* Extracted data entries
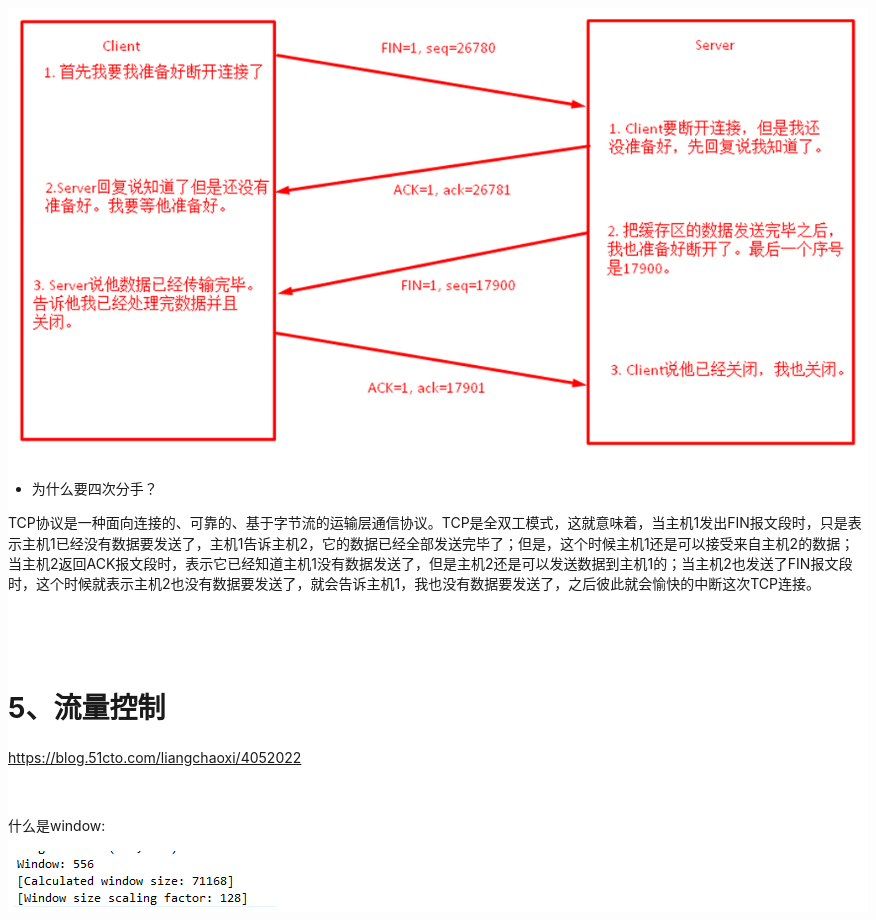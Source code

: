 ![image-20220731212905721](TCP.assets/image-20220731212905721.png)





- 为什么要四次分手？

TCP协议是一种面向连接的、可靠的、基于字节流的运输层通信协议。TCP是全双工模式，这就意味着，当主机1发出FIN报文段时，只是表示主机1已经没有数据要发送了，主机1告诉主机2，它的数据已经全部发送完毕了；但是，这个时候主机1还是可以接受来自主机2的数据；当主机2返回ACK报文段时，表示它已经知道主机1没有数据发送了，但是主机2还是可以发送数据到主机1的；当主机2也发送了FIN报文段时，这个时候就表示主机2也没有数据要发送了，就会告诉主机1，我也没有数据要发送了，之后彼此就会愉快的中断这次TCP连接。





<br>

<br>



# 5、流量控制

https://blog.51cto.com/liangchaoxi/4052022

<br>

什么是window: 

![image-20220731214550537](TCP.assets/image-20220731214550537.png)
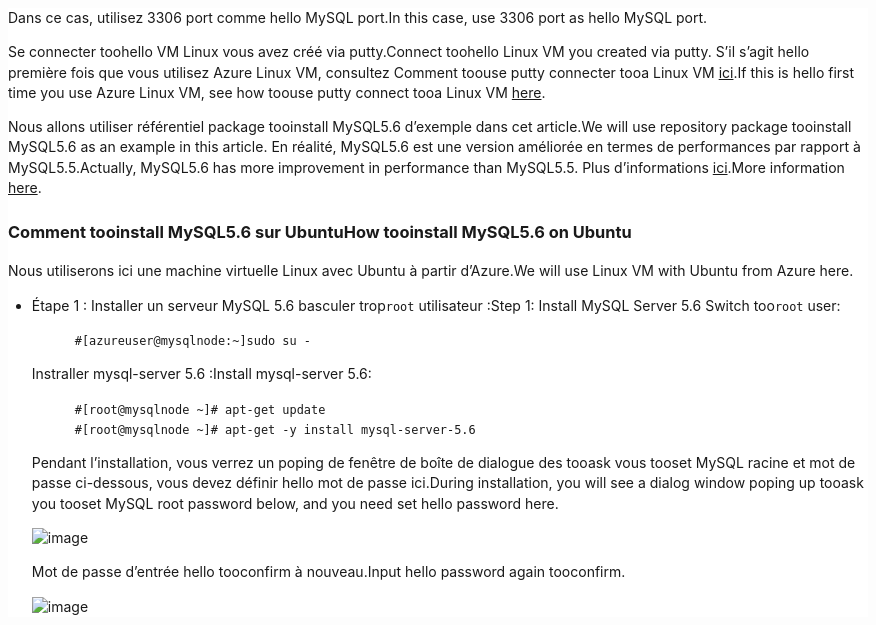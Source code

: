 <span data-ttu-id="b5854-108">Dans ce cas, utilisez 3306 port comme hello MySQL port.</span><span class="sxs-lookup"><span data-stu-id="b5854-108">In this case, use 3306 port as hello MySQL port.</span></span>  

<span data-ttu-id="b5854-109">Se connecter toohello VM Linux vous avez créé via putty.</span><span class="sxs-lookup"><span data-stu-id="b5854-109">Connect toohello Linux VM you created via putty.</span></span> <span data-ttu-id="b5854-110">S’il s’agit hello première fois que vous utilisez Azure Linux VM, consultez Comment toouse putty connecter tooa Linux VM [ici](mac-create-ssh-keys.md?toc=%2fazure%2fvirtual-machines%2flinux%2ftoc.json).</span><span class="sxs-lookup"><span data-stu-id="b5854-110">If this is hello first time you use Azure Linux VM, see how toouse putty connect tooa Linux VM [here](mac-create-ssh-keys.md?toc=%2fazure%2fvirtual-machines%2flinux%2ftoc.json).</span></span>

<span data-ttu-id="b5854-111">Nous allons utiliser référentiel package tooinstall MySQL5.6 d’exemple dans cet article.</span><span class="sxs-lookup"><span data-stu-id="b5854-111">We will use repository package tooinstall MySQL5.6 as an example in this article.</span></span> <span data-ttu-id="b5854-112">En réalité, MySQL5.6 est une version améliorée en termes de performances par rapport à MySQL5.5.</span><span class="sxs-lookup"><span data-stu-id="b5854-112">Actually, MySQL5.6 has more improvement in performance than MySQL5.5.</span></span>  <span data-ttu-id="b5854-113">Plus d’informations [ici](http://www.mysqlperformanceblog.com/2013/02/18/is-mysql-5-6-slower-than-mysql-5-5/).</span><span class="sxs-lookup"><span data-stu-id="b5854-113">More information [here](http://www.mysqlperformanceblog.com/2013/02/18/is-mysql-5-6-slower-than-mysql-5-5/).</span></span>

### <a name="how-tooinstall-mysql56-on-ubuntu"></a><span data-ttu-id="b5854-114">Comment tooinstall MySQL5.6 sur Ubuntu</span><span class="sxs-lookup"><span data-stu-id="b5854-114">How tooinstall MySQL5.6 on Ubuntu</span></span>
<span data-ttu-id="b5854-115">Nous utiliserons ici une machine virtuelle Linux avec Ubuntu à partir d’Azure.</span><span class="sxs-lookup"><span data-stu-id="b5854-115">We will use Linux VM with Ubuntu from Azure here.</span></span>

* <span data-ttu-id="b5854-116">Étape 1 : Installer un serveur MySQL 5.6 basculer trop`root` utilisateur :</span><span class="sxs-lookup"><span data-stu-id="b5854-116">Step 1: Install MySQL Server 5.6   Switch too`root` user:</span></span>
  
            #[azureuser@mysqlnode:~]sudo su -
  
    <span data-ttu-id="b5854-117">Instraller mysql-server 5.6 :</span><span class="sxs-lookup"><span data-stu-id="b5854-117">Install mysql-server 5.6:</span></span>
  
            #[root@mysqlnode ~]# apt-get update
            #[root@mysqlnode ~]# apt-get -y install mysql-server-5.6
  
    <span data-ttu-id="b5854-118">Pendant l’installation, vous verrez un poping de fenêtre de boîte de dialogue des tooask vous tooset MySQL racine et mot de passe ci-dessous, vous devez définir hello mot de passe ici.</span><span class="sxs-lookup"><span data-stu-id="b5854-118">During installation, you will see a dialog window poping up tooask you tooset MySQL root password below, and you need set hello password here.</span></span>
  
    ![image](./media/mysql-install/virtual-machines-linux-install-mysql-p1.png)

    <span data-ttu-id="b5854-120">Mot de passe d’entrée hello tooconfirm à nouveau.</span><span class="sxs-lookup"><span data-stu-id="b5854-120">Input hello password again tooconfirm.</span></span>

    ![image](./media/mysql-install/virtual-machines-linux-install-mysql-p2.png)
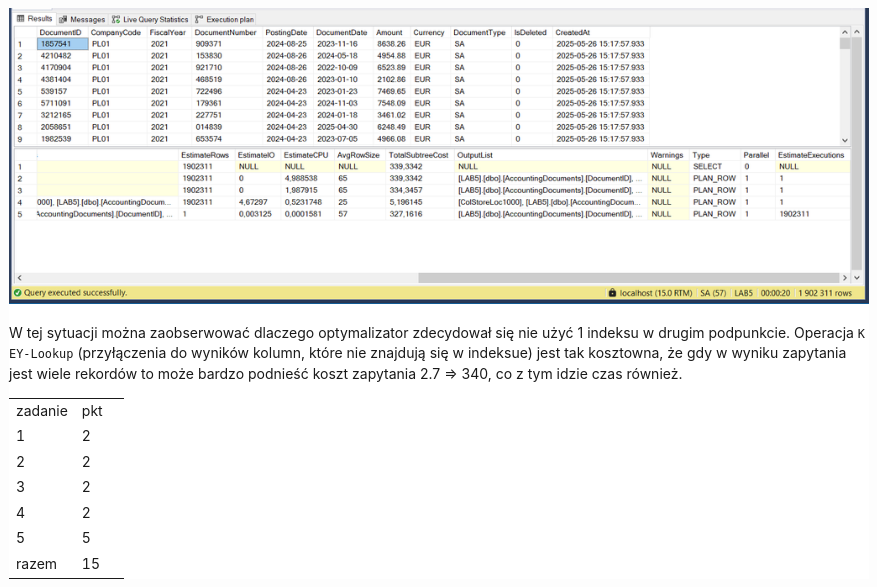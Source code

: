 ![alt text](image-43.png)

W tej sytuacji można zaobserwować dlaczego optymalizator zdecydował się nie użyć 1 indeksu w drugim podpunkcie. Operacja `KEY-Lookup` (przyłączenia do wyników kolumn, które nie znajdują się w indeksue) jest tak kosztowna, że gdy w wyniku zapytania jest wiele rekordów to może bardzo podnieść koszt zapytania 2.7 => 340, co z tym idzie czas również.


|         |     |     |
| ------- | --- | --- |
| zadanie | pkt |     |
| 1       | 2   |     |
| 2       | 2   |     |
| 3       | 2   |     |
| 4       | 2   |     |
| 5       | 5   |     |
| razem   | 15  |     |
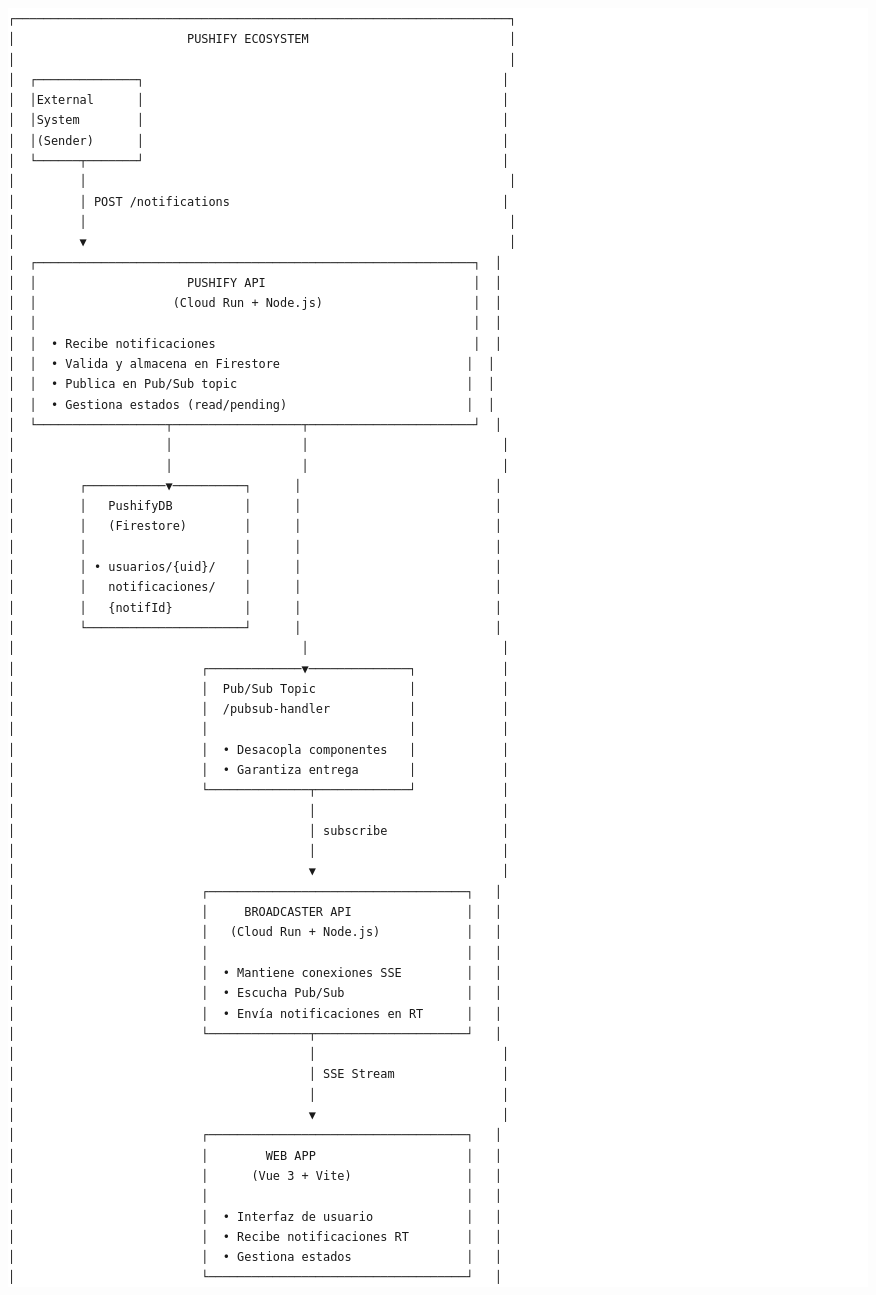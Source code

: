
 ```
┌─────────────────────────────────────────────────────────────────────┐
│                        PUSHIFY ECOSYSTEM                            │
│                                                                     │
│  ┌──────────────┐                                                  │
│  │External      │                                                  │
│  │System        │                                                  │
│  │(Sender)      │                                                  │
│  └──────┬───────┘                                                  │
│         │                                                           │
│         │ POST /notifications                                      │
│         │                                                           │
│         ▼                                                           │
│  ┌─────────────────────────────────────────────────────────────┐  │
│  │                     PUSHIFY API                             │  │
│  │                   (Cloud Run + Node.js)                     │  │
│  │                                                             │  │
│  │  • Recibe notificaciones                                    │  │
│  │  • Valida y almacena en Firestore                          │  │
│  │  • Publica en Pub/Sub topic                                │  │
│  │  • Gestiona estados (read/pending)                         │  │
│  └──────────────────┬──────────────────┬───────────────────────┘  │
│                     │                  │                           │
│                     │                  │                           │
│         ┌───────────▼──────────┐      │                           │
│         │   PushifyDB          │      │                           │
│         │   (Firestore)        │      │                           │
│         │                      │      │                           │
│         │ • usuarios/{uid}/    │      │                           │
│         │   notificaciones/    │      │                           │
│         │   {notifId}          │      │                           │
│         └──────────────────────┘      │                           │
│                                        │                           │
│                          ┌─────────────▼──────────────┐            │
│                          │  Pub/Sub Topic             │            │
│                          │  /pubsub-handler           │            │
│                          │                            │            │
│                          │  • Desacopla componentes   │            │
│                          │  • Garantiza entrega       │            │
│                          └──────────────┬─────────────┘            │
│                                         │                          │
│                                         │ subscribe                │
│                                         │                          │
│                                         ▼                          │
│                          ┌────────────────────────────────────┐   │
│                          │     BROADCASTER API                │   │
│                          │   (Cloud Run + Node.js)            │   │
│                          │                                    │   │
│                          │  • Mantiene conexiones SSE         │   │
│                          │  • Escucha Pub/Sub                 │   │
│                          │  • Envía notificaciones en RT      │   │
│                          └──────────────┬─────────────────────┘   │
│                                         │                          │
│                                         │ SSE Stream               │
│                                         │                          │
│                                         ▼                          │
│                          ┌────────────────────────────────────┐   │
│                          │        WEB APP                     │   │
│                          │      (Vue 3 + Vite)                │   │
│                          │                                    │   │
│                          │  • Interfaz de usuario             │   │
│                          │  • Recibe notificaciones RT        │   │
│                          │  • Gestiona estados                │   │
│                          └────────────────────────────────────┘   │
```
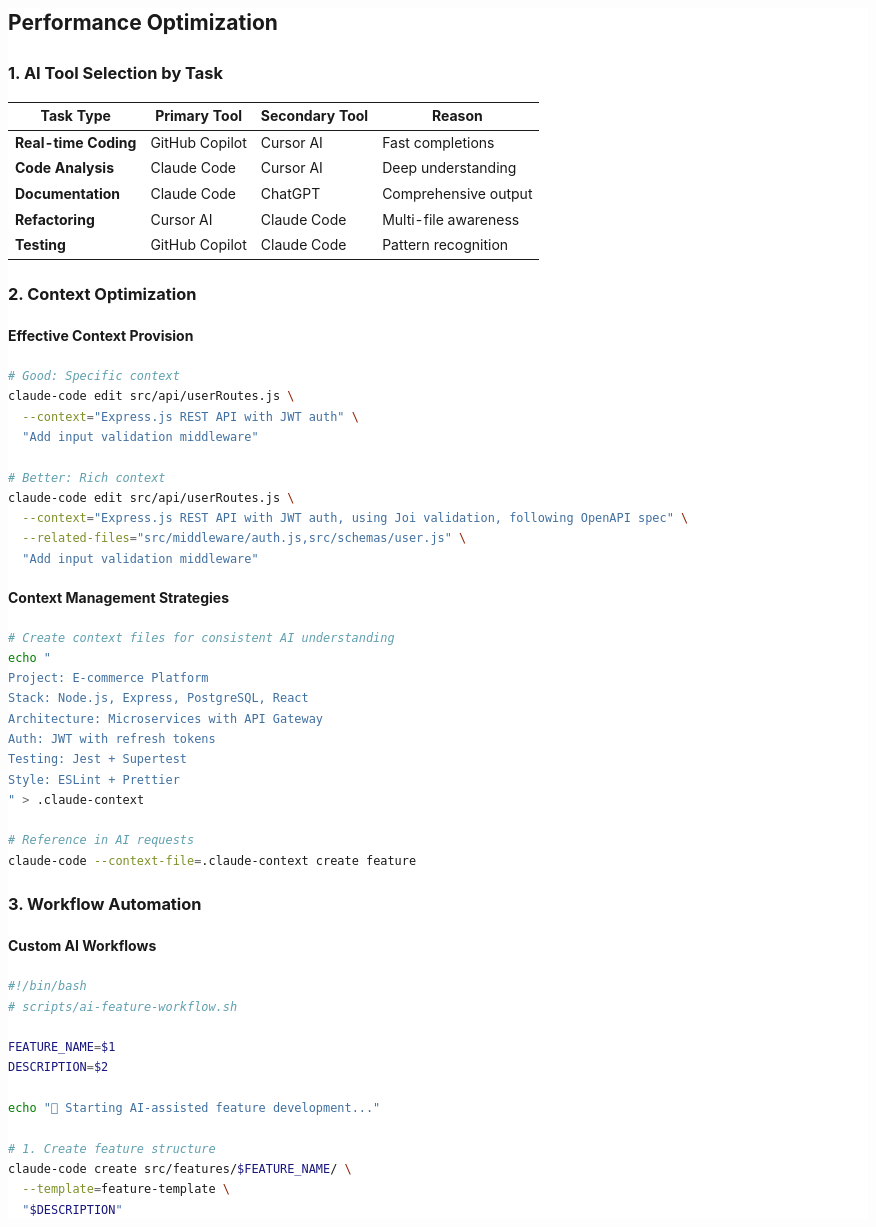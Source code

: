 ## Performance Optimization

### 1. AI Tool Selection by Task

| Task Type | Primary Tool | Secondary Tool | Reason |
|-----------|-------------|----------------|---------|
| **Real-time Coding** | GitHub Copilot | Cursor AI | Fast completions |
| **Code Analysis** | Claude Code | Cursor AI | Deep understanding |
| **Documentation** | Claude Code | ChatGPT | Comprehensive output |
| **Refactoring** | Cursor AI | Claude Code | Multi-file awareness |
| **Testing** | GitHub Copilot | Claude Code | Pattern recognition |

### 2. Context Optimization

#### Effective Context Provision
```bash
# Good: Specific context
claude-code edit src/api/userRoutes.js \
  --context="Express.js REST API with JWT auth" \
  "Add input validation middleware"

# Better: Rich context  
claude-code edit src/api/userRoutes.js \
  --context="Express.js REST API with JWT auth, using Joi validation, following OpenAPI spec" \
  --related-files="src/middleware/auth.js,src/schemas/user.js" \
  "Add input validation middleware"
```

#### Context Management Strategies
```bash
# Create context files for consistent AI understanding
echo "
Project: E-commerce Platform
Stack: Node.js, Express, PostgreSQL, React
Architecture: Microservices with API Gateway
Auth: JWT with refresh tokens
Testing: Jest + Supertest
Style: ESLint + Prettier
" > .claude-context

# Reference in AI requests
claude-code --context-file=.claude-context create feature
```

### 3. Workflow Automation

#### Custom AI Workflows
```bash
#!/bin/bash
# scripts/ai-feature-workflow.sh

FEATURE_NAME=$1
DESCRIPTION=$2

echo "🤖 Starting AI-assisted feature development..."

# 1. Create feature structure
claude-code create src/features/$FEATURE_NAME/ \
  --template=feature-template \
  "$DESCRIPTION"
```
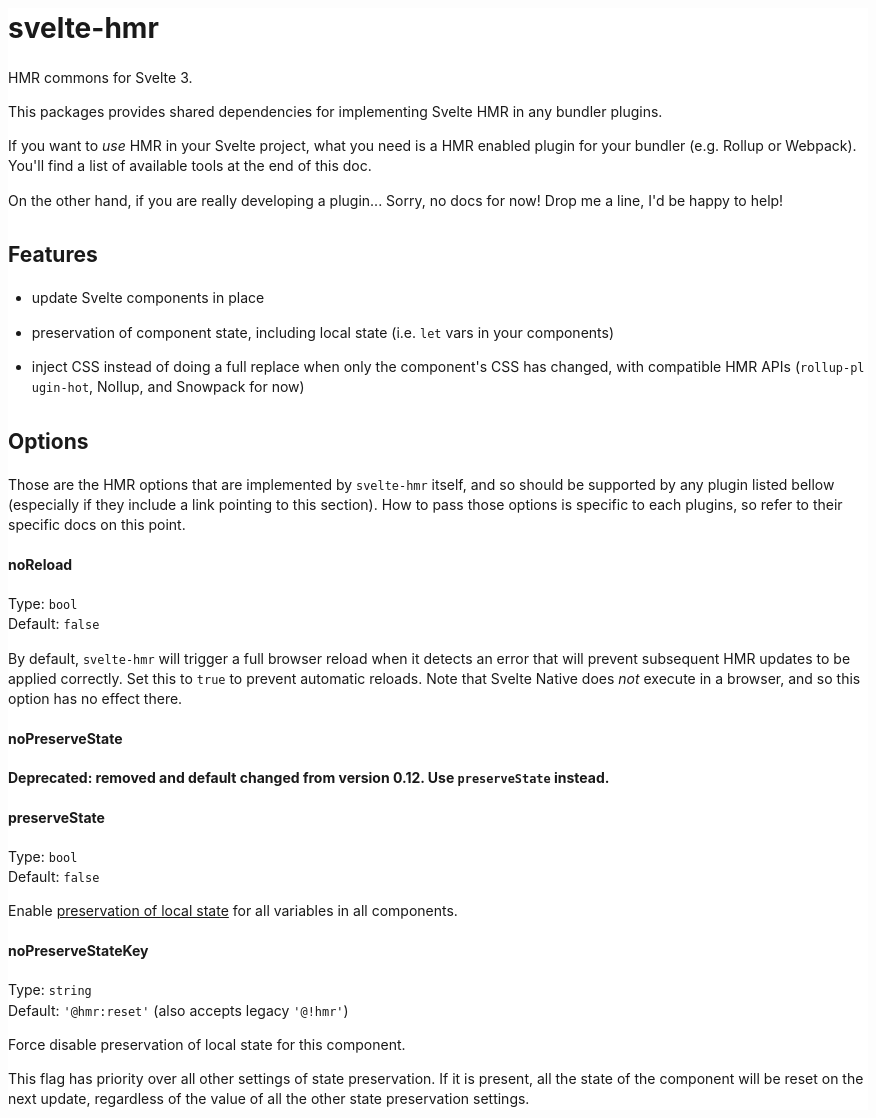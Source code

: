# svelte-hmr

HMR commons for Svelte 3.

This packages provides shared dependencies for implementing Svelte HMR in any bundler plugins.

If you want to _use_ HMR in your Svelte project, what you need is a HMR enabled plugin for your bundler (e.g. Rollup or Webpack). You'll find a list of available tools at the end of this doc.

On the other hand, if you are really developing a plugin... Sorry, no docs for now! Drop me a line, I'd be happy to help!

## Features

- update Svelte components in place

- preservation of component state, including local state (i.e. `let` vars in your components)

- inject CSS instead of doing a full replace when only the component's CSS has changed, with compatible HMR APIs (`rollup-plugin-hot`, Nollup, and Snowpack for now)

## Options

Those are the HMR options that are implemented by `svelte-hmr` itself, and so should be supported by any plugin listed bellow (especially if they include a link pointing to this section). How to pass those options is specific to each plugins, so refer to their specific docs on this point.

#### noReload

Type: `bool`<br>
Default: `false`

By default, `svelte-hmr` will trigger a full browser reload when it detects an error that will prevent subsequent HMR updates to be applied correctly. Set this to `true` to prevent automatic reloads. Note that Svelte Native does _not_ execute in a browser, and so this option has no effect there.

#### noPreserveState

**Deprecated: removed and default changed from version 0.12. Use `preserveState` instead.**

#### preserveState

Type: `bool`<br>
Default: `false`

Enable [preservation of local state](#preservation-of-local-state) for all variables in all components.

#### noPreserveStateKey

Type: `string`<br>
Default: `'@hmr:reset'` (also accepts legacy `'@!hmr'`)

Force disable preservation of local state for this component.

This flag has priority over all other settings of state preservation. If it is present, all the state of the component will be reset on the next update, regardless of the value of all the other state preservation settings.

* WHAT IS BEING ASKED
Every line from the top of the entries through the line that holds "connecter toohello VM" is to be quoted exactly, please, and nothing else; omit the pictures.

* SOLVED EXERCISE
Source code

: ![image-20220731212905721](TCP.assets/image-20220731212905721.png)





- 为什么要四次分手？

TCP协议是一种面向连接的、可靠的、基于字节流的运输层通信协议。TCP是全双工模式，这就意味着，当主机1发出FIN报文段时，只是表示主机1已经没有数据要发送了，主机1告诉主机2，它的数据已经全部发送完毕了；但是，这个时候主机1还是可以接受来自主机2的数据；当主机2返回ACK报文段时，表示它已经知道主机1没有数据发送了，但是主机2还是可以发送数据到主机1的；当主机2也发送了FIN报文段时，这个时候就表示主机2也没有数据要发送了，就会告诉主机1，我也没有数据要发送了，之后彼此就会愉快的中断这次TCP连接。





<br>

<br>



# 5、流量控制

https://blog.51cto.com/liangchaoxi/4052022

<br>

什么是window: 

![image-20220731214550537](TCP.assets/image-20220731214550537.png)
Source code

: <span data-ttu-id="b5854-108">Dans ce cas, utilisez 3306 port comme hello MySQL port.</span><span class="sxs-lookup"><span data-stu-id="b5854-108">In this case, use 3306 port as hello MySQL port.</span></span>  

<span data-ttu-id="b5854-109">Se connecter toohello VM Linux vous avez créé via putty.</span><span class="sxs-lookup"><span data-stu-id="b5854-109">Connect toohello Linux VM you created via putty.</span></span> <span data-ttu-id="b5854-110">S’il s’agit hello première fois que vous utilisez Azure Linux VM, consultez Comment toouse putty connecter tooa Linux VM [ici](mac-create-ssh-keys.md?toc=%2fazure%2fvirtual-machines%2flinux%2ftoc.json).</span><span class="sxs-lookup"><span data-stu-id="b5854-110">If this is hello first time you use Azure Linux VM, see how toouse putty connect tooa Linux VM [here](mac-create-ssh-keys.md?toc=%2fazure%2fvirtual-machines%2flinux%2ftoc.json).</span></span>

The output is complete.